| What you need to do |
Please transcribe the data below in full. Omit any picture you find in it.

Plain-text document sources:
################
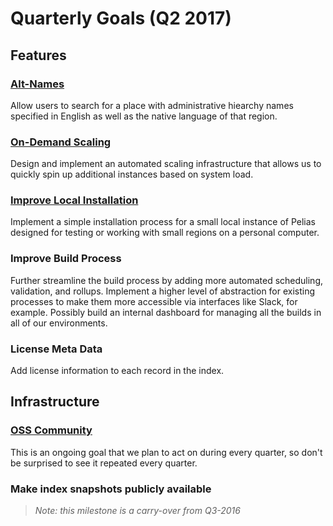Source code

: # Quarterly Goals (Q2 2017)

## Features

### [Alt-Names](/milestones/alt_names/)

Allow users to search for a place with administrative hiearchy names specified in English as well as 
the native language of that region. 

### [On-Demand Scaling](/milestones/scaling/)

Design and implement an automated scaling infrastructure that allows us to quickly spin up additional instances based on system load.

### [Improve Local Installation](/milestones/local_install/)

Implement a simple installation process for a small local instance of Pelias designed for testing or working with small regions on a personal computer.

### Improve Build Process

Further streamline the build process by adding more automated scheduling, validation, and rollups. Implement a higher level of abstraction for existing processes to make them more accessible via interfaces like Slack, for example. Possibly build an internal dashboard for managing all the builds in all of our environments.

### License Meta Data

Add license information to each record in the index.

## Infrastructure

### [OSS Community](/milestones/community_building/)
This is an ongoing goal that we plan to act on during every quarter, so don't be surprised to see it 
repeated every quarter.

### Make index snapshots publicly available
>_Note: this milestone is a carry-over from Q3-2016_
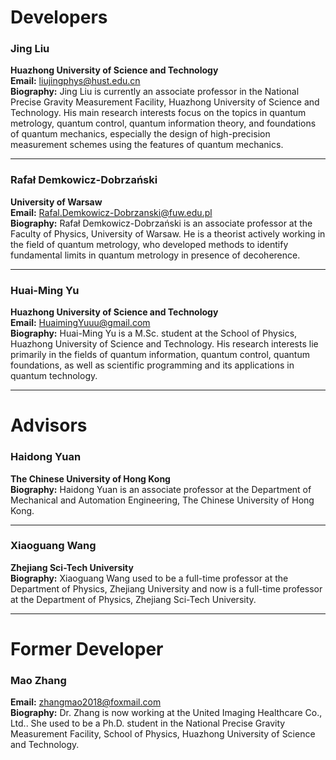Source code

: # Developers

### **Jing Liu**
**Huazhong University of Science and Technology**  
**Email:** <liujingphys@hust.edu.cn>  
**Biography:** Jing Liu is currently an associate professor in the National Precise Gravity 
Measurement Facility, Huazhong University of Science and Technology. His main research interests 
focus on the topics in quantum metrology, quantum control, quantum information theory, and 
foundations of quantum mechanics, especially the design of high-precision measurement schemes 
using the features of quantum mechanics.

---

### **Rafał Demkowicz-Dobrzański**  
**University of Warsaw**  
**Email:** <Rafal.Demkowicz-Dobrzanski@fuw.edu.pl>  
**Biography:** Rafał Demkowicz-Dobrzański is an associate professor at the Faculty of Physics, 
University of Warsaw. He is a theorist actively working in the field of quantum metrology, 
who developed methods to identify fundamental limits in quantum metrology in presence of 
decoherence.

---
### **Huai-Ming Yu**  
**Huazhong University of Science and Technology**  
**Email:** <HuaimingYuuu@gmail.com>  
**Biography:** Huai-Ming Yu is a M.Sc. student at the School of Physics, Huazhong University of 
Science and Technology. His research interests lie primarily in the fields of quantum information,
quantum control, quantum foundations, as well as scientific programming and its applications in
quantum technology.

---

# Advisors

### **Haidong Yuan**  
**The Chinese University of Hong Kong**  
**Biography:** Haidong Yuan is an associate professor at the Department of Mechanical 
and Automation Engineering, The Chinese University of Hong Kong.

---

### **Xiaoguang Wang**  
**Zhejiang Sci-Tech University**  
**Biography:** Xiaoguang Wang used to be a full-time professor at the Department of Physics, Zhejiang University and now is a full-time professor at the Department of Physics, Zhejiang Sci-Tech University.


---
# Former Developer

### **Mao Zhang**  
**Email:** <zhangmao2018@foxmail.com>  
**Biography:** Dr. Zhang is now working at the United Imaging Healthcare Co., Ltd.. She used to be a Ph.D. student in the National Precise Gravity Measurement Facility, School of Physics, Huazhong University of Science and Technology. 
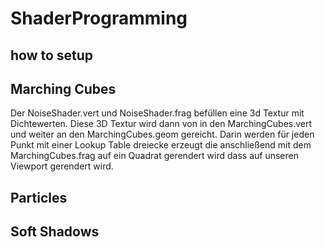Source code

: # ShaderProgramming

## how to setup

## Marching Cubes
Der NoiseShader.vert und NoiseShader.frag befüllen eine 3d Textur mit Dichtewerten. Diese 3D Textur wird dann von in den MarchingCubes.vert und weiter an den MarchingCubes.geom gereicht. Darin werden für jeden Punkt mit einer Lookup Table dreiecke erzeugt die anschließend mit dem MarchingCubes.frag auf ein Quadrat gerendert wird dass auf unseren Viewport gerendert wird.

## Particles 

## Soft Shadows 

## 
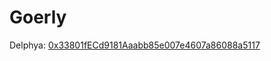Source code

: # Goerly
Delphya: [0x33801fECd9181Aaabb85e007e4607a86088a5117](https://goerli.etherscan.io/address/0x33801fECd9181Aaabb85e007e4607a86088a5117)  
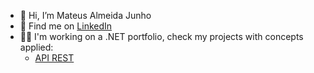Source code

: - 👋 Hi, I’m Mateus Almeida Junho
- 💼 Find me on [LinkedIn](https://www.linkedin.com/in/mateus-junho)
- 👨‍💻 I'm working on a .NET portfolio, check my projects with concepts applied:
  * [API REST](https://github.com/mateus-junho/language-daily-training)


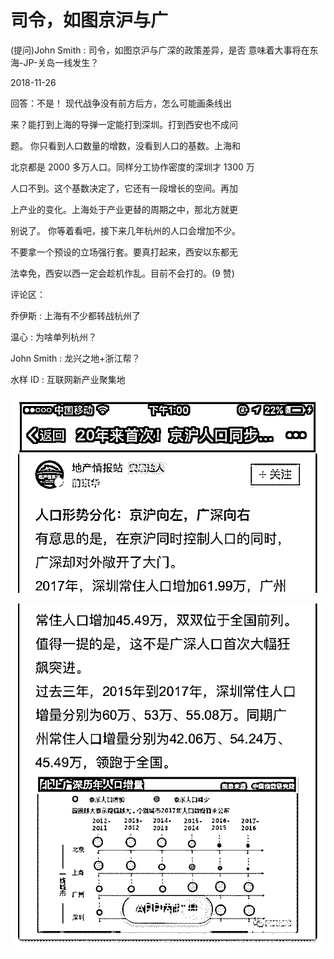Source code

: # 司令，如图京沪与广

(提问)John Smith : 司令，如图京沪与广深的政策差异，是否 意味着大事将在东海-JP-关岛一线发生？

2018-11-26

回答：不是！ 现代战争没有前方后方，怎么可能画条线出

来？能打到上海的导弹一定能打到深圳。打到西安也不成问

题。 你只看到人口数量的增数，没看到人口的基数。上海和

北京都是 2000 多万人口。同样分工协作密度的深圳才 1300 万

人口不到。这个基数决定了，它还有一段增长的空间。再加

上产业的变化。上海处于产业更替的周期之中，那北方就更

别说了。 你等着看吧，接下来几年杭州的人口会增加不少。

不要拿一个预设的立场强行套。要真打起来，西安以东都无

法幸免，西安以西一定会趁机作乱。目前不会打的。(9 赞)

评论区：

乔伊斯 : 上海有不少都转战杭州了

温心 : 为啥单列杭州？

John Smith : 龙兴之地+浙江帮？

水样 ID : 互联网新产业聚集地

![image](img/Image_323.png)

![image](img/Image_324.png)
################
| Output of the task |
Source code

: # Quarterly Goals (Q2 2017)

## Features

### [Alt-Names](/milestones/alt_names/)

Allow users to search for a place with administrative hiearchy names specified in English as well as 
the native language of that region. 

### [On-Demand Scaling](/milestones/scaling/)

Design and implement an automated scaling infrastructure that allows us to quickly spin up additional instances based on system load.

### [Improve Local Installation](/milestones/local_install/)

Implement a simple installation process for a small local instance of Pelias designed for testing or working with small regions on a personal computer.

### Improve Build Process

Further streamline the build process by adding more automated scheduling, validation, and rollups. Implement a higher level of abstraction for existing processes to make them more accessible via interfaces like Slack, for example. Possibly build an internal dashboard for managing all the builds in all of our environments.

### License Meta Data

Add license information to each record in the index.

## Infrastructure

### [OSS Community](/milestones/community_building/)
This is an ongoing goal that we plan to act on during every quarter, so don't be surprised to see it 
repeated every quarter.

### Make index snapshots publicly available
>_Note: this milestone is a carry-over from Q3-2016_
Source code

: # Developers

### **Jing Liu**
**Huazhong University of Science and Technology**  
**Email:** <liujingphys@hust.edu.cn>  
**Biography:** Jing Liu is currently an associate professor in the National Precise Gravity 
Measurement Facility, Huazhong University of Science and Technology. His main research interests 
focus on the topics in quantum metrology, quantum control, quantum information theory, and 
foundations of quantum mechanics, especially the design of high-precision measurement schemes 
using the features of quantum mechanics.

---

### **Rafał Demkowicz-Dobrzański**  
**University of Warsaw**  
**Email:** <Rafal.Demkowicz-Dobrzanski@fuw.edu.pl>  
**Biography:** Rafał Demkowicz-Dobrzański is an associate professor at the Faculty of Physics, 
University of Warsaw. He is a theorist actively working in the field of quantum metrology, 
who developed methods to identify fundamental limits in quantum metrology in presence of 
decoherence.

---
### **Huai-Ming Yu**  
**Huazhong University of Science and Technology**  
**Email:** <HuaimingYuuu@gmail.com>  
**Biography:** Huai-Ming Yu is a M.Sc. student at the School of Physics, Huazhong University of 
Science and Technology. His research interests lie primarily in the fields of quantum information,
quantum control, quantum foundations, as well as scientific programming and its applications in
quantum technology.

---

# Advisors

### **Haidong Yuan**  
**The Chinese University of Hong Kong**  
**Biography:** Haidong Yuan is an associate professor at the Department of Mechanical 
and Automation Engineering, The Chinese University of Hong Kong.

---

### **Xiaoguang Wang**  
**Zhejiang Sci-Tech University**  
**Biography:** Xiaoguang Wang used to be a full-time professor at the Department of Physics, Zhejiang University and now is a full-time professor at the Department of Physics, Zhejiang Sci-Tech University.


---
# Former Developer

### **Mao Zhang**  
**Email:** <zhangmao2018@foxmail.com>  
**Biography:** Dr. Zhang is now working at the United Imaging Healthcare Co., Ltd.. She used to be a Ph.D. student in the National Precise Gravity Measurement Facility, School of Physics, Huazhong University of Science and Technology. 
Source code

: # ShaderProgramming

## how to setup

## Marching Cubes
Der NoiseShader.vert und NoiseShader.frag befüllen eine 3d Textur mit Dichtewerten. Diese 3D Textur wird dann von in den MarchingCubes.vert und weiter an den MarchingCubes.geom gereicht. Darin werden für jeden Punkt mit einer Lookup Table dreiecke erzeugt die anschließend mit dem MarchingCubes.frag auf ein Quadrat gerendert wird dass auf unseren Viewport gerendert wird.

## Particles 

## Soft Shadows 

## 
Source code

: # Goerly
Delphya: [0x33801fECd9181Aaabb85e007e4607a86088a5117](https://goerli.etherscan.io/address/0x33801fECd9181Aaabb85e007e4607a86088a5117)  
Source code

: - 👋 Hi, I’m Mateus Almeida Junho
- 💼 Find me on [LinkedIn](https://www.linkedin.com/in/mateus-junho)
- 👨‍💻 I'm working on a .NET portfolio, check my projects with concepts applied:
  * [API REST](https://github.com/mateus-junho/language-daily-training)


Source code

: # 司令，如图京沪与广

(提问)John Smith : 司令，如图京沪与广深的政策差异，是否 意味着大事将在东海-JP-关岛一线发生？

2018-11-26

回答：不是！ 现代战争没有前方后方，怎么可能画条线出

来？能打到上海的导弹一定能打到深圳。打到西安也不成问

题。 你只看到人口数量的增数，没看到人口的基数。上海和

北京都是 2000 多万人口。同样分工协作密度的深圳才 1300 万

人口不到。这个基数决定了，它还有一段增长的空间。再加

上产业的变化。上海处于产业更替的周期之中，那北方就更

别说了。 你等着看吧，接下来几年杭州的人口会增加不少。

不要拿一个预设的立场强行套。要真打起来，西安以东都无

法幸免，西安以西一定会趁机作乱。目前不会打的。(9 赞)

评论区：

乔伊斯 : 上海有不少都转战杭州了

温心 : 为啥单列杭州？

John Smith : 龙兴之地+浙江帮？

水样 ID : 互联网新产业聚集地

![image](img/Image_323.png)

![image](img/Image_324.png)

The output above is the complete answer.